• [Exercise]:
If a line in the data contains "range", copy it out.

--- Excerpted data Enclosed Below ---

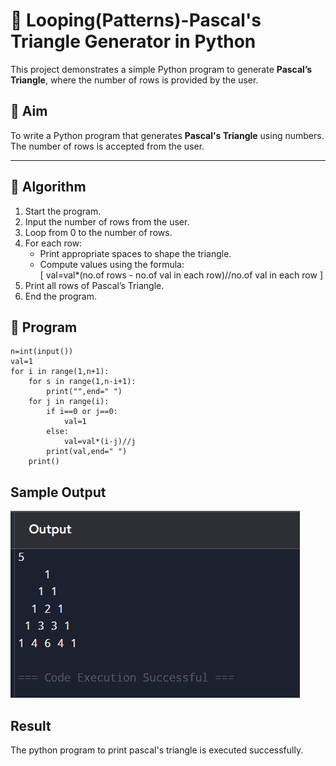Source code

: # 🔺 Looping(Patterns)-Pascal's Triangle Generator in Python

This project demonstrates a simple Python program to generate **Pascal’s Triangle**, where the number of rows is provided by the user.


## 🎯 Aim

To write a Python program that generates **Pascal's Triangle** using numbers. The number of rows is accepted from the user.

---

## 🧠 Algorithm

1. Start the program.
2. Input the number of rows from the user.
3. Loop from 0 to the number of rows.
4. For each row:
   - Print appropriate spaces to shape the triangle.
   - Compute values using the formula:  
     \[
     val=val*(no.of rows - no.of val in each row)//no.of val in each row
     \]
5. Print all rows of Pascal’s Triangle.
6. End the program.

## 🧪 Program
```
n=int(input())
val=1
for i in range(1,n+1):
    for s in range(1,n-i+1):
        print("",end=" ")
    for j in range(i):
        if i==0 or j==0:
            val=1
        else:
            val=val*(i-j)//j
        print(val,end=" ")
    print()
```
## Sample Output
![alt text](image-3.png)
## Result
The python program to print pascal's triangle is executed successfully.

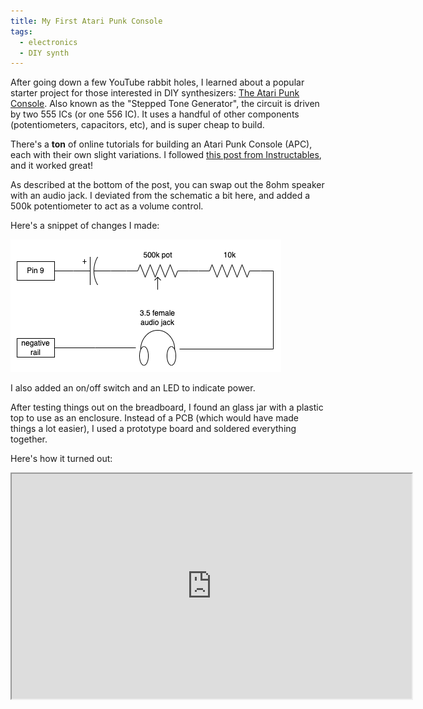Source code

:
 ```yaml
---
title: My First Atari Punk Console
tags:
  - electronics
  - DIY synth
---
```


After going down a few YouTube rabbit holes, I learned about a popular starter project for those interested in DIY synthesizers: [The Atari Punk Console](https://sdiy.info/wiki/Atari_Punk_Console). Also known as the "Stepped Tone Generator", the circuit is driven by two 555 ICs (or one 556 IC). It uses a handful of other components (potentiometers, capacitors, etc), and is super cheap to build.

There's a **ton** of online tutorials for building an Atari Punk Console (APC), each with their own slight variations. I followed [this post from Instructables](https://www.instructables.com/Build-an-Atari-Punk-circuit-on-a-breadboard/), and it worked great!

As described at the bottom of the post, you can swap out the 8ohm speaker with an audio jack. I deviated from the schematic a bit here, and added a 500k potentiometer to act as a volume control.

Here's a snippet of changes I made:

![apc_jack](/assets/images/apc_jack.png)

I also added an on/off switch and an LED to indicate power.

After testing things out on the breadboard, I found an glass jar with a plastic top to use as an enclosure. Instead of a PCB (which would have made things a lot easier), I used a prototype board and soldered everything together. 

Here's how it turned out:

<iframe width="640" height="360" src="https://www.youtube.com/embed/Mqcuazmlhpo"></iframe>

--- End of Enclosed Excerpted data ---

• [Task result]:
for i in range(1,n+1):
    for s in range(1,n-i+1):
    for j in range(i):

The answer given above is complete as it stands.